A lawsuit filed against Wofford College alleges “reckless and grossly negligent” action by two campus safety officers who responded to a dorm where student Randall Heffron of Daniel Island was choking on pizza.

Heffron, 20 and a Wofford sophomore, was eating late at night with friends in Shipp Dormitory when his airway became blocked by food. The dorm resident adviser placed a call to the campus safety department at 12:22 a.m. Sept. 10, 2011. At 1:15 a.m., Heffron was pronounced dead at Spartanburg Regional Medical Center, the suit states. A campus safety report on the incident states emergency room doctors used forceps to remove fist-sized food blocking Heffron’s airway.

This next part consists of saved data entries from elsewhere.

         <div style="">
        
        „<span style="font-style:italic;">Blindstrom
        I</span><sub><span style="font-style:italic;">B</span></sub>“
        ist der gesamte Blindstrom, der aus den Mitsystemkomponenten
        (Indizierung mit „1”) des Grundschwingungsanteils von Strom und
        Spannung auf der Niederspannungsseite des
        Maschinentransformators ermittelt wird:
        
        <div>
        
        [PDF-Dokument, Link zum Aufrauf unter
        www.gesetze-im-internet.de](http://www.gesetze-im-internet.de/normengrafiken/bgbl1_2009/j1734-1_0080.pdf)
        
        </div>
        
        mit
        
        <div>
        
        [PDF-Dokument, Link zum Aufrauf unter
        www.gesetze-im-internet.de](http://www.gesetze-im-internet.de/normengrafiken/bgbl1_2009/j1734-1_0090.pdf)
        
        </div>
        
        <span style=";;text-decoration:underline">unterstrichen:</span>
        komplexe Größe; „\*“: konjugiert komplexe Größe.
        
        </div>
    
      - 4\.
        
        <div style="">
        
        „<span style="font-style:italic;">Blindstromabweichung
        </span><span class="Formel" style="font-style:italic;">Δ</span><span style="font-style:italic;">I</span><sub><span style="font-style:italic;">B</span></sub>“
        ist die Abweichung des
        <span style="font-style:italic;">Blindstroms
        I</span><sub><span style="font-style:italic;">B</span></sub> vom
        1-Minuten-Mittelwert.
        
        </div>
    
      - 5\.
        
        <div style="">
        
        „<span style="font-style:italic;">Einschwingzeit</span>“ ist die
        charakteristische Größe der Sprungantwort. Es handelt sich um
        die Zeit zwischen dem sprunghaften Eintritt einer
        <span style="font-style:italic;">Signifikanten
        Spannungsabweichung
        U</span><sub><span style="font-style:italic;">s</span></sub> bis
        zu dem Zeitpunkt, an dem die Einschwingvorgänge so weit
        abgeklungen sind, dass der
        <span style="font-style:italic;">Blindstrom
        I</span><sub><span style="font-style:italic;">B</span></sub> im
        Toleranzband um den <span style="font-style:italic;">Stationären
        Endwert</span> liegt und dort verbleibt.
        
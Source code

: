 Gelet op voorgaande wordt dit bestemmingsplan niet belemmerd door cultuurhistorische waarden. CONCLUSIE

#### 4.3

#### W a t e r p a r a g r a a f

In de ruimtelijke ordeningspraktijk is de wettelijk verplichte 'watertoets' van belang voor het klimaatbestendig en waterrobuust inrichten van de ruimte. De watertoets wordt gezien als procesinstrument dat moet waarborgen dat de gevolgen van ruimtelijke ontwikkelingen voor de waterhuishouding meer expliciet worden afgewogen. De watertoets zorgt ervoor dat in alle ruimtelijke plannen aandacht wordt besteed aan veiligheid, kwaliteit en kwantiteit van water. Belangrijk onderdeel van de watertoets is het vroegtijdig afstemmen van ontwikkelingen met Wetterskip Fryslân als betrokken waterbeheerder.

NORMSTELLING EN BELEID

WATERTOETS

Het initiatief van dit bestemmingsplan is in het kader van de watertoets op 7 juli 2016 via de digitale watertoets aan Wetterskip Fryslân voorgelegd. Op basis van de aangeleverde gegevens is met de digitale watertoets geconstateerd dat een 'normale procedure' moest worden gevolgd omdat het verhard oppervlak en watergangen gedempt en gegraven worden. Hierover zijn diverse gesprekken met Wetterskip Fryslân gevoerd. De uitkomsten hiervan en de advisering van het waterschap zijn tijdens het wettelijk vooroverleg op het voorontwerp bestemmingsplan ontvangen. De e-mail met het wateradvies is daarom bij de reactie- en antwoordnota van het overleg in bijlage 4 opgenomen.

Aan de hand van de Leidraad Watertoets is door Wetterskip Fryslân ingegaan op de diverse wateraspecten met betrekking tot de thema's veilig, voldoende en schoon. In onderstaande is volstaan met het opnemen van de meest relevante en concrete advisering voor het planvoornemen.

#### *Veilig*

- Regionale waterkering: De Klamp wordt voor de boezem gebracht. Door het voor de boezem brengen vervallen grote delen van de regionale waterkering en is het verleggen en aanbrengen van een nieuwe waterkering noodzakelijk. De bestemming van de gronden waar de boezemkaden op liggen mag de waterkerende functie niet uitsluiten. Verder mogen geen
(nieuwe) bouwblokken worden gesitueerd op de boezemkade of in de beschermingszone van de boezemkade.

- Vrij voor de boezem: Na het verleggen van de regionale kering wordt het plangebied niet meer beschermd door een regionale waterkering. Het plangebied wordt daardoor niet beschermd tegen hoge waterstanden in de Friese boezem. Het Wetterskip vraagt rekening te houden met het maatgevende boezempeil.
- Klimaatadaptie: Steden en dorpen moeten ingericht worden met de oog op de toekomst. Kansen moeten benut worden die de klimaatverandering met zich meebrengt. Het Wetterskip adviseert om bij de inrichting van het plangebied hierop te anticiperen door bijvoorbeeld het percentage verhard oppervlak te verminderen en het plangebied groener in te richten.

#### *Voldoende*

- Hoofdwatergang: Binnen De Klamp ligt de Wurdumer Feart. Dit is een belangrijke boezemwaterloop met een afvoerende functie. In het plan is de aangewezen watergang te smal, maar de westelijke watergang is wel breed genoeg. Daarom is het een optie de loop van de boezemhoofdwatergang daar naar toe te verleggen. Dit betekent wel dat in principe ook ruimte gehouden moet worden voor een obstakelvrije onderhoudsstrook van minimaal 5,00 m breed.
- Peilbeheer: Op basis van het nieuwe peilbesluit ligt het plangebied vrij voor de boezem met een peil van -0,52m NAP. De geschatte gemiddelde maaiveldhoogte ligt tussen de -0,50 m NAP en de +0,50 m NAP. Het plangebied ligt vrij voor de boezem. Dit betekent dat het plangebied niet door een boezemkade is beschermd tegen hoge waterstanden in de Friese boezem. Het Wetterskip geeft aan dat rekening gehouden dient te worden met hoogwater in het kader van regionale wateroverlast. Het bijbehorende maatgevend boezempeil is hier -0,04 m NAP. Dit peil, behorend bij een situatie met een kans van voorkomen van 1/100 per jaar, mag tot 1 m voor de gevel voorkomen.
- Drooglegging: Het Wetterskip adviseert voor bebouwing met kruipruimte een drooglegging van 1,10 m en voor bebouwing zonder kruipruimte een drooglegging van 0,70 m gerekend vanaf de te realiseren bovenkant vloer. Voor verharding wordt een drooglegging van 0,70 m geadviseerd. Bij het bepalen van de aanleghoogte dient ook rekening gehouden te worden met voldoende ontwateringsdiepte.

The college would not comment on the suit, which was filed Thursday in Spartanburg County Court of Common Pleas, said Laura Corbin, Wofford director of news services.

Heffron was a tennis star at Bishop England High School attending Wofford on a tennis and academic scholarship.

The suit seeks a jury trial on allegations of gross negligence and recklessness, negligence and negligent training/supervision and wrongful death. It asks for actual and punitive damages.

Heffron suffered extreme emotional distress and terror while suffocating and going into cardiac arrest, the suit says.

The plaintiff in the suit is the estate of Heffron and his grandfather Howard Walker, who was appointed personal representative for the estate in Berkeley County Probate Court.

The suit alleges negligence on the part of the two officers for a number of reasons, including that they did not ask Heffron’s friends if he was choking, did not immediately evaluate him to determine if he had a clear airway, and failed to determine that Heffron was choking to death.

“Defendant Wofford College owed a duty to ensure that its campus safety officers were properly trained in basic life support, abdominal thrusts, rescue breathing and other proper responses to foreign body airway obstruction,” the suit states.

The Spartanburg County coroner determined that Heffron died because his air passage was blocked by food. A blood alcohol level of 0.253 may have contributed to the vomiting episode, which led to extensive aspiration of food, the coroner said in news reports. A blood alcohol level of 0.08 is considered legally drunk to drive in South Carolina.

Fritz Jekel, attorney for the plaintiff, said Heffron’s reported blood alcohol level is problematic because it was taken five hours after he died. Once the body dies, it begins making its own alcohol through decomposition, he said.

Heffron never vomited but instead choked and coughed out pieces of food, Jekel said.

The dorm is less than a mile from an emergency room. Given the proximity of emergency care, Heffron should not have died, he said.

The first campus officer on the scene went back outside to call 911 because he could not get cellular reception in the building. During those critical moments, he left students tending to Heffron, Jekel said.

Three minutes after the dorm resident adviser called campus safety, an officer arrived at 12:25 a.m. and two minutes later the officer called 911. The officer spoke with dispatch for another two minutes before returning to the dorm and beginning CPR on Heffron. A second officer arrived and assisted. EMS arrived at 12:32 a.m. Heffron arrived at the emergency room at 12:58 a.m. and was pronounced dead at 1:15 a.m.